It is only gradually that substantial annual revenues begin to show up. With time, banks begin to bestow greater trust in your business venture, and sometimes even offer unsecured lines of credit. Finally, you begin to realize that you have a few weeks worth of cash in the banks to sustain. This later on gives way to a few months worth of cash balance and in future to a few years worth or even decades worth, if your business turns progressive enough.
* Starting up a new small business venture
As you start a business with a particular objective, you will realize in due time, if you are attached to the objective enough to follow it up to its end. Sometimes you start with one objective, but by the time you have reached the end or even figured out how to reach the end, you may have realized that it is not your passion anymore. This is the beginning of your journey of trials, errors, failures, learning, and reaching that point, where you know exactly what it is that you are really really ready to follow up to its very end and ensure that you succeed.

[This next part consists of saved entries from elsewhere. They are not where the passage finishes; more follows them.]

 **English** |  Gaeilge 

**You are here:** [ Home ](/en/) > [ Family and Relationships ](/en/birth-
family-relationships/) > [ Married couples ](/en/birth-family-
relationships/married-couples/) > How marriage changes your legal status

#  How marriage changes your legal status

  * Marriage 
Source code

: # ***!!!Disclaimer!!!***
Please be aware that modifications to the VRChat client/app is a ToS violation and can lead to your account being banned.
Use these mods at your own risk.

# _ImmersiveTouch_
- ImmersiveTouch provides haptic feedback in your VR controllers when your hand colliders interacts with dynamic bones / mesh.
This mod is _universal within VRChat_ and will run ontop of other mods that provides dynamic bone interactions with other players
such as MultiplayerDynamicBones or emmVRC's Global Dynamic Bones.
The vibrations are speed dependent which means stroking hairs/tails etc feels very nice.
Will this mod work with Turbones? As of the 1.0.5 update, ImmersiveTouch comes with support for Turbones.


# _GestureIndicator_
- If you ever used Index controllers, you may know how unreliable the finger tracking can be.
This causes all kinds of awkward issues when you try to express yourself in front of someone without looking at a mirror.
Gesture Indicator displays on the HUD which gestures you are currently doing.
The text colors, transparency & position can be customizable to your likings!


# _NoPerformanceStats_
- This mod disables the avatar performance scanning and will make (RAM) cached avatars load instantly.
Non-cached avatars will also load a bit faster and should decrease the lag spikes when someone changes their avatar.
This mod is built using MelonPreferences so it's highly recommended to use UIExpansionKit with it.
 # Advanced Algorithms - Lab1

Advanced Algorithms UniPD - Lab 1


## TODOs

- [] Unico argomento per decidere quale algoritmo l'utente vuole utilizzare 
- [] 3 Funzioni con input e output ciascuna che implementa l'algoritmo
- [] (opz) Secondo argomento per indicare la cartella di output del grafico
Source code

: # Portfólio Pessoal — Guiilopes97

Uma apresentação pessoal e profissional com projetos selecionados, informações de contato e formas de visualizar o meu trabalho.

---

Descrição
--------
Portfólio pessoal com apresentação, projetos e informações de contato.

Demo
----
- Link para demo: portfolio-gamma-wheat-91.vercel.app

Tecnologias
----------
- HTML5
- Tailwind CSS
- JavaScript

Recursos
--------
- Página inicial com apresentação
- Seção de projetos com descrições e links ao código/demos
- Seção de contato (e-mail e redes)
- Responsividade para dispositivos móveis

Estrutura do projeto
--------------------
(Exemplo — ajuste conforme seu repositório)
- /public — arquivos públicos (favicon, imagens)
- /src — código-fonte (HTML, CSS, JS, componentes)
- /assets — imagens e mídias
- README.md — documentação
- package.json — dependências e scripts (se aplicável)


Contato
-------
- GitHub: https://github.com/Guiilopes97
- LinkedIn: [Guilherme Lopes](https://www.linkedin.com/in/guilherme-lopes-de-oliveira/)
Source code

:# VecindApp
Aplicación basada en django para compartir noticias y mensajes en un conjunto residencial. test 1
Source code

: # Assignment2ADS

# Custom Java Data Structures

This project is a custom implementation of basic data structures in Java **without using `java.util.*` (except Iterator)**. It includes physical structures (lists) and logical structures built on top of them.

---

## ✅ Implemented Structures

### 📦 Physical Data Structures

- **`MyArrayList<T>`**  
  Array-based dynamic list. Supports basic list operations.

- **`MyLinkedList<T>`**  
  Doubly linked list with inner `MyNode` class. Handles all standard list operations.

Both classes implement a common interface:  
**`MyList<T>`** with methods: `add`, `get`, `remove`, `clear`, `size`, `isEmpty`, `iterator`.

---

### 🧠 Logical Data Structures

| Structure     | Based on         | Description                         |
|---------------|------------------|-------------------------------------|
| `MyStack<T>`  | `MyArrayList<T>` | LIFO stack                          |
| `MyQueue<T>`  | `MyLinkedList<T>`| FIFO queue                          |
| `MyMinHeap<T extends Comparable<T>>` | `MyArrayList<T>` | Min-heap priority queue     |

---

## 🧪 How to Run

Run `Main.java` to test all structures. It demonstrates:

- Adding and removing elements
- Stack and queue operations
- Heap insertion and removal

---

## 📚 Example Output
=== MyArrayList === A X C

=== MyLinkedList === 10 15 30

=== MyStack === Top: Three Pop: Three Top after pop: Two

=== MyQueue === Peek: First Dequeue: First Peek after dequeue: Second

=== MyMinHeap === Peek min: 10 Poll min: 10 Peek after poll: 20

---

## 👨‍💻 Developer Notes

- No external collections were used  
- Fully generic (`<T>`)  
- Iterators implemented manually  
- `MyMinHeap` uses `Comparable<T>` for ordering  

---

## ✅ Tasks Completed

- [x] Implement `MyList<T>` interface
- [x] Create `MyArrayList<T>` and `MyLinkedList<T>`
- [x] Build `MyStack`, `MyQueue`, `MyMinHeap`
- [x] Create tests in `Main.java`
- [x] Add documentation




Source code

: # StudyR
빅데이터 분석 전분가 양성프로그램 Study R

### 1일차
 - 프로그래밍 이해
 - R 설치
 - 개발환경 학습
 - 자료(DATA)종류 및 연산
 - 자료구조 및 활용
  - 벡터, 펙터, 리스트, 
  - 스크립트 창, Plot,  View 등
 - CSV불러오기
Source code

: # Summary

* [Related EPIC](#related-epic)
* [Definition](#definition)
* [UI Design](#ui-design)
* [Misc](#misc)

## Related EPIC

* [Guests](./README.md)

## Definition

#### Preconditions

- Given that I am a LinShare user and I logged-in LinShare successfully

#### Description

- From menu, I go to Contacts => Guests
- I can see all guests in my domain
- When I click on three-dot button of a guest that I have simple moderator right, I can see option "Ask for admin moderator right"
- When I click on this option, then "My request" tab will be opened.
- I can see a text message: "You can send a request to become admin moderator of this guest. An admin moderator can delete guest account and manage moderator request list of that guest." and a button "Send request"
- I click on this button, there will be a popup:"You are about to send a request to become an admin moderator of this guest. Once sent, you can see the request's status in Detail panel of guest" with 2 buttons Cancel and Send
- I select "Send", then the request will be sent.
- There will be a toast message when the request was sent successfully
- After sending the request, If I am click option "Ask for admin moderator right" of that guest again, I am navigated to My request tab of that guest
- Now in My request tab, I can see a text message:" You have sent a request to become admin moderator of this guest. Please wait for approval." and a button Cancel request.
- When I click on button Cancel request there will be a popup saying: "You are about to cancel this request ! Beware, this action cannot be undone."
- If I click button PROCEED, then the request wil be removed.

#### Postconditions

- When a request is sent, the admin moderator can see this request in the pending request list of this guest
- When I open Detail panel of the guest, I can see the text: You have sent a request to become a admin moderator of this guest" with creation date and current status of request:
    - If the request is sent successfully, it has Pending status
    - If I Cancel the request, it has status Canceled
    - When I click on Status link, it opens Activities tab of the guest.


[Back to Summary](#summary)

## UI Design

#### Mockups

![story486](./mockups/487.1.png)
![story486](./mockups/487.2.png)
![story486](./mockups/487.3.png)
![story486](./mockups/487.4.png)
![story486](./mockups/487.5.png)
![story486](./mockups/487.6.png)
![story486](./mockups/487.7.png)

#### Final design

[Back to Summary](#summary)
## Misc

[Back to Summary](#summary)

It may initially take a few years just to figure how to get started from scratch and find a stable footing. By the time you figure out what you really want to do, you may also have matured enough to know that though you are doing something new, you know the exact roadmap that will take you to your objective. That is to say, by now you know what you are really good at and what you can really execute, and how it really interests you.
* Requesting loans from subordinated or mezzanine debts
Here, the lender examines your business to check if your venture generates a healthy cash flow. However, the lender also understands that you probably do not have a collateral. Instances of collaterals include real estate assets or other material non-liquid assets like equipments that can ensure a bank loan. All that banks do is really just indirectly loan you your own money. Only if you are the kind of person that can provide some tangible assets as collateral , then you get entitled towards a loan that amounts to a fraction of such assets.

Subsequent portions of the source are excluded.